Il a les doigts abîmés, gercés, depuis trois jours qu’il chemine. Sa mince tunique de coton renforcé d’une écharpe dérisoire ne l’aident pas vraiment à se réchauffer. A sa ceinture, un long sabre dans un fourreau d’ébène sculpté, sabre qu’il sait plus affûté que tous les autres dans un rayon de cent miles.
Il chemine encore et toujours.
Pourquoi est-il ici, lui qui vivait encore il y a moins d’une semaine dans un chaud village au pied de la montagne ?
A cause d’une femme, ou plutôt du fait qu’il ait couché avec elle. La femme du Seigneur des terres avoisinantes. Comment ce dernier avait-il su ? Un espion. Peut-être la femme elle-même ? Peu importe, à présent.
Il les sait sur son dos, les assassins du mari jaloux, il les sait proches. Il lui faut atteindre l’autre côté de la chaîne de pics escarpés, sillonnés de minces et dangereux sentiers.
Et la marche dure…
Finalement, il fait halte pour la nuit. Le froid s’alourdit à nouveau, et contre tout bon sens, il alluma un faible feu. Dans l’état ou il se trouvait, il mourrait de froid, a défaut d’être pris par les sbires. Après un maigre repas constitué de ce qui restait de viande séchée passablement durcie par le voyage, il s’endormit d’un sommeil agité.
Il était une heure avant l’aube lorsque les hurlements retentirent tout proches. Des loup bleus des montagnes, des bêtes de deux bon mètres de long et dépassant les cent kilo qui chassaient habituellement plus à l’est, en petites meutes. Cela l’éveilla en sursaut. En un instant il fut sur pied, adossé à la montagne, le sabre au clair. Une sueur froide le recouvrait. Il savait qu’il avait très peu, sinon aucune chance de s’en sortir vivant. Les monstres approchaient en grognant, à une dizaine de mètre de lui, de manière à l’encercler. le premier bondit, mais se retira au dernier moment. Ces animaux étaient intelligents, ils savaient tester l’adversaire. ils restèrent là, assis, pendant près d’une demi-heure, attendant que la proie faiblisse.
Ce qui finit bien sur par advenir. Il relâcha un tant soit peu sa garde, et l’instant d’après il était assaillit par une bête immense, une femelle au regard aussi froid que les contrées dans lesquelles elles chassaient. Il esquiva avec peine, frappant son adversaire au défaut de l’épaule droite. Elle se retira en gémissant. Tous les autres, et il pouvait à présent en compter douze, se redressèrent pour bondir.
Un ordre claqua derrière les loups, et une volée de flèches les atteignirent. Neuf d’entre eux tombèrent pour ne pas se relever, le reste de la bande déguerpit.
Il n’osait pas y croire : un corps de fantassins en uniformes du fief voisin se dirigeaient vers lui.
- Je ne pensais pas vous rencontrer ici, lança-t-il.
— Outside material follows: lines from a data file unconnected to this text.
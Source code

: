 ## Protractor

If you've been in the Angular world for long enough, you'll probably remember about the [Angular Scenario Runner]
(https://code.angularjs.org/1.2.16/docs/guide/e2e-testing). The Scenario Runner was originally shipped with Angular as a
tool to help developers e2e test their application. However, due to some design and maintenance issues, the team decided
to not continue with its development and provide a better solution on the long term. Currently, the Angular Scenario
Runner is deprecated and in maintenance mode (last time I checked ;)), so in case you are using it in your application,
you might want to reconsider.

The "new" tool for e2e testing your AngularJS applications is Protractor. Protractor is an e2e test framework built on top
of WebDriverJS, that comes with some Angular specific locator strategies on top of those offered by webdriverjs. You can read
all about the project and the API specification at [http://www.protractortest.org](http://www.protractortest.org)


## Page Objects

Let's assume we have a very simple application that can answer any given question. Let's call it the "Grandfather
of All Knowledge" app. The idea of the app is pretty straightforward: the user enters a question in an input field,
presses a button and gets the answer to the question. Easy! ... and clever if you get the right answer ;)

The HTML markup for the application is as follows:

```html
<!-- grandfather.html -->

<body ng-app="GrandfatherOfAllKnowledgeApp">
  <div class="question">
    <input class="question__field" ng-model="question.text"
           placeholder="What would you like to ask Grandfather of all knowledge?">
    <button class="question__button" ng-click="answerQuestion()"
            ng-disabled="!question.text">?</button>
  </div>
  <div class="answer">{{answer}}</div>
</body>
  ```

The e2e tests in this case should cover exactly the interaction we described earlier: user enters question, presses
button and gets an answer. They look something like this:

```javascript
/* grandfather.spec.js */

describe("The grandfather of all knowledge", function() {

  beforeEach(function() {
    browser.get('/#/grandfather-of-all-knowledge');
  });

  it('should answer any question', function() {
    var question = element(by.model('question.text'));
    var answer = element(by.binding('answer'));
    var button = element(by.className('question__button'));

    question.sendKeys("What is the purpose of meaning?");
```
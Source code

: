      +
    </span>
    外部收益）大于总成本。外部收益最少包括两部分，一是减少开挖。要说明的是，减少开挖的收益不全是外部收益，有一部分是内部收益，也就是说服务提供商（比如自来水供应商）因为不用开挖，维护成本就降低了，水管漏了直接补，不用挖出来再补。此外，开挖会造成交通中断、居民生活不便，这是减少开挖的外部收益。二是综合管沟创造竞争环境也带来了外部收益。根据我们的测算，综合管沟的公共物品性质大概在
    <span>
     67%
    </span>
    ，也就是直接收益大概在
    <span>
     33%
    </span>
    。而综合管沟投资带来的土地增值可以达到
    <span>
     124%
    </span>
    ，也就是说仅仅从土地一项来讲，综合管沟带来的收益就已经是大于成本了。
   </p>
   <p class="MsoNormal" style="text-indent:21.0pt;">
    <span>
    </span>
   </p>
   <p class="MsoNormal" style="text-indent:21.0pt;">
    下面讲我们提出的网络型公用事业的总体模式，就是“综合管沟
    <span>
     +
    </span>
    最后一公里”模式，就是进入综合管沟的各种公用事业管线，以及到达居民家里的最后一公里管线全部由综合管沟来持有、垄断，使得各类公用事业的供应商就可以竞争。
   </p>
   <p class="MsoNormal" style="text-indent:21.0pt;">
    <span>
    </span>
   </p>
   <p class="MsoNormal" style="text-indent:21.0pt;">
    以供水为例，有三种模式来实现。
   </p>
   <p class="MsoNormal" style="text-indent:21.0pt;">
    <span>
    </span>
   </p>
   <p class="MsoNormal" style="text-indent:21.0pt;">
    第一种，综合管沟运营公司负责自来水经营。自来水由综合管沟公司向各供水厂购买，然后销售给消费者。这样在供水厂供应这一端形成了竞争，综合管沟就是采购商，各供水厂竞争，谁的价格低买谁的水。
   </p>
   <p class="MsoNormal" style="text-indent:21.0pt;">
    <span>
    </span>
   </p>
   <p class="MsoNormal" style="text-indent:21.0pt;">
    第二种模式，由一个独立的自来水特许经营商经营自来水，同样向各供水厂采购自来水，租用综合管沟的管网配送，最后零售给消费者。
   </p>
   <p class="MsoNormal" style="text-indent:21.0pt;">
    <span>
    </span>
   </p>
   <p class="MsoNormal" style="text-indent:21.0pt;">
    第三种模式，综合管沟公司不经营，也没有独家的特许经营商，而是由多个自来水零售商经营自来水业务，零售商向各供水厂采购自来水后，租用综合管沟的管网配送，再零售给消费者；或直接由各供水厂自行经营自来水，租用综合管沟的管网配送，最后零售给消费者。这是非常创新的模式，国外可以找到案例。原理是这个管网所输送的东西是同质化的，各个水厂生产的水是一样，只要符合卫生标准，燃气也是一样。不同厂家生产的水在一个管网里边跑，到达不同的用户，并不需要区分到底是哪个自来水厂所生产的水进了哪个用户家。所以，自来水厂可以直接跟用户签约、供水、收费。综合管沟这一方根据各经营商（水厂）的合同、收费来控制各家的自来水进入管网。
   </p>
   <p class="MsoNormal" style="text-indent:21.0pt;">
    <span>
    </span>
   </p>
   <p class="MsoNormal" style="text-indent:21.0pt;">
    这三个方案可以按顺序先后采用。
- Nous avions des renseignements à votre sujet, lui répondit le sergent.
- J’ai fui mon village…
- Je sais.
- A cause du seigneur…
- Je sais.
- De sa femme. Vous ne pouvez pas imaginer comme je suis heureux de vous voir !
- Vous non plus. Allez les gars, dit-il en se tournant vers ses soldats, mission terminée.
- Vous étiez en mission pour me retrouver ? Attendez, vous n’êtes pas les assassins de…
- Si, répondit le sergent en lui plantant un poignard dans le ventre.